** Problem statement **
Each line of the listing where "rotation" appears should be reported.

** Data extract **
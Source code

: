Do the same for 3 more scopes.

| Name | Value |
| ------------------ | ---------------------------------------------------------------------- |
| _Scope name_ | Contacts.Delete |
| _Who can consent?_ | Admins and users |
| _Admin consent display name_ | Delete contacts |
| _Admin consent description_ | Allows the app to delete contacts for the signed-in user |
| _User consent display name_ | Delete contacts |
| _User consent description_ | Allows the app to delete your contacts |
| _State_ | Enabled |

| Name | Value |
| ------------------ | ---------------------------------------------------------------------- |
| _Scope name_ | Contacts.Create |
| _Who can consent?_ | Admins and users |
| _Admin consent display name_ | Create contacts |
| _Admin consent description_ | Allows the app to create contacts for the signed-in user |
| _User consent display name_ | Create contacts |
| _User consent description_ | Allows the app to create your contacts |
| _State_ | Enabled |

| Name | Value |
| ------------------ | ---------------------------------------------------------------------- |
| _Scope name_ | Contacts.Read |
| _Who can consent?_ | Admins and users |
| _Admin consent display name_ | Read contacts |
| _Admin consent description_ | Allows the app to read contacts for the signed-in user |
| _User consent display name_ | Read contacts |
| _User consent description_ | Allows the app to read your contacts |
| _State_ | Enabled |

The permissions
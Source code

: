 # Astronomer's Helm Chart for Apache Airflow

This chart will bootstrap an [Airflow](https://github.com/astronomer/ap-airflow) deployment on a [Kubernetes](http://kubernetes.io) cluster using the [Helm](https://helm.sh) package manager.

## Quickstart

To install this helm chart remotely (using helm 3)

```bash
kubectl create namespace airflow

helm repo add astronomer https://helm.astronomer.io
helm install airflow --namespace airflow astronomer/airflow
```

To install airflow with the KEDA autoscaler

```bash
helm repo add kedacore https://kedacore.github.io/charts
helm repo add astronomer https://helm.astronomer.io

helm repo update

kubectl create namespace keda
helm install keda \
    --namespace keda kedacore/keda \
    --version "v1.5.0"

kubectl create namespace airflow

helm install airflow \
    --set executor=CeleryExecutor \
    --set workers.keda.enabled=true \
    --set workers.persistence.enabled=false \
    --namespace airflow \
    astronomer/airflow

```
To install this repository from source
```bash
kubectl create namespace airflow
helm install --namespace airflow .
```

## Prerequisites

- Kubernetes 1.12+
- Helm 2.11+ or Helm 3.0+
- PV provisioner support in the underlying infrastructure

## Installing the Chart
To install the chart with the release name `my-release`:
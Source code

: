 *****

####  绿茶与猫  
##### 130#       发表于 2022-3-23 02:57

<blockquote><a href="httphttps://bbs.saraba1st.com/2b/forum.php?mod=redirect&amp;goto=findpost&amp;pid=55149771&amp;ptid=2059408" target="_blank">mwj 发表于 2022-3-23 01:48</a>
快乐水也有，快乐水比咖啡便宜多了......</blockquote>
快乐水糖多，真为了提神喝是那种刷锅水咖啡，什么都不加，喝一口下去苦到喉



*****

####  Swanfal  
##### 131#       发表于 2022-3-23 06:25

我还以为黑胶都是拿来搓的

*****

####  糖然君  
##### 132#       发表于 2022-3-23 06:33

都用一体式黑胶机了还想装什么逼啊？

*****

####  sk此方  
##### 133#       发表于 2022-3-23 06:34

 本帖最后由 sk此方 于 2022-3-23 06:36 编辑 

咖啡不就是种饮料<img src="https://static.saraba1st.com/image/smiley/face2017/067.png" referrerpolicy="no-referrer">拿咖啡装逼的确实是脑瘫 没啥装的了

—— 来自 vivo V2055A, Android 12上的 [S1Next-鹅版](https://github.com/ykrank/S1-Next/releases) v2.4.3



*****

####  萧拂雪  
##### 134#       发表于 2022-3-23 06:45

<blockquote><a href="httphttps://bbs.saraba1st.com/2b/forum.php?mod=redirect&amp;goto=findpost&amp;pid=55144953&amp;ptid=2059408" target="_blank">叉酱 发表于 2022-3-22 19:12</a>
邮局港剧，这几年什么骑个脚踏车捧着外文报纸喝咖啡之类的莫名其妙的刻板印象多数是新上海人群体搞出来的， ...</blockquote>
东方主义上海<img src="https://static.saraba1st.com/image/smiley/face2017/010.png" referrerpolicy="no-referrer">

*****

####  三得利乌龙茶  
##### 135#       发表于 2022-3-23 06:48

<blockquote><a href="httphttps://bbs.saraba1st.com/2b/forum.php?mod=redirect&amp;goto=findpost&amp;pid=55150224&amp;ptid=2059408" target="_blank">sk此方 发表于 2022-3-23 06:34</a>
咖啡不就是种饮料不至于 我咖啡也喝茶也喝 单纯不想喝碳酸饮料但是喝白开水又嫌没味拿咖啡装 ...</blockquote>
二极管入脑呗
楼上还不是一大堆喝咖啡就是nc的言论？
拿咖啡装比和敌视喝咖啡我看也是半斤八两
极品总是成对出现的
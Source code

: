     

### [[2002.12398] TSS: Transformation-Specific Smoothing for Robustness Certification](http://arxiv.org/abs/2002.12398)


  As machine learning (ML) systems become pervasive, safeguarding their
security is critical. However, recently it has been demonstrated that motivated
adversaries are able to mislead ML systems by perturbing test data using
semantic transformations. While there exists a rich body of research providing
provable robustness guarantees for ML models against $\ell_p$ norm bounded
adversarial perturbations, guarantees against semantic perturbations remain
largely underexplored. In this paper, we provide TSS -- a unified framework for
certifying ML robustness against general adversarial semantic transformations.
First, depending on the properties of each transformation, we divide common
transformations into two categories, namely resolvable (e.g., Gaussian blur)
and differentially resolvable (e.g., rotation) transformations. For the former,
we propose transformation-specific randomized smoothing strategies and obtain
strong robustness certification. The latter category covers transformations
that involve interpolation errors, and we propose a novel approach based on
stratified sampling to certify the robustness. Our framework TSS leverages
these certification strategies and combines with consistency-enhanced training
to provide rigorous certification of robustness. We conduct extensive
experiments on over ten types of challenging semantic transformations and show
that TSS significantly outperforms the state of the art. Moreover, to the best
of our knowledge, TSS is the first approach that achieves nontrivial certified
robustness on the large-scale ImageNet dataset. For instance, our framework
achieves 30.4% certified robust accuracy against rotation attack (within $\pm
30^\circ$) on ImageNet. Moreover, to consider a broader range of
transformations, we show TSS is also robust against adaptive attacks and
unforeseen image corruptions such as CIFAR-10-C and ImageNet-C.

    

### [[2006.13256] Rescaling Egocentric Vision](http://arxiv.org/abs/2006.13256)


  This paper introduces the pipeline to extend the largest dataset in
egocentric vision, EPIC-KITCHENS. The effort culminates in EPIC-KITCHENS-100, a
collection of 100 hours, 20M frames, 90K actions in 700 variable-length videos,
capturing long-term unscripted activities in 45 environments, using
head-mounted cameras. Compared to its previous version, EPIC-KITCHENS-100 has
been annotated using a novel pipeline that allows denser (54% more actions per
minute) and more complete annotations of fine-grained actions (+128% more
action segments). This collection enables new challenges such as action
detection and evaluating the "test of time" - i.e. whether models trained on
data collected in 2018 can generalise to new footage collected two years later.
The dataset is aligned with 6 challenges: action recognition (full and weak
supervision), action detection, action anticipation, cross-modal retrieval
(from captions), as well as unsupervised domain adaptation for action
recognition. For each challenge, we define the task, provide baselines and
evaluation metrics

** Expected answer **
and differentially resolvable (e.g., rotation) transformations. For the former,
achieves 30.4% certified robust accuracy against rotation attack (within $\pm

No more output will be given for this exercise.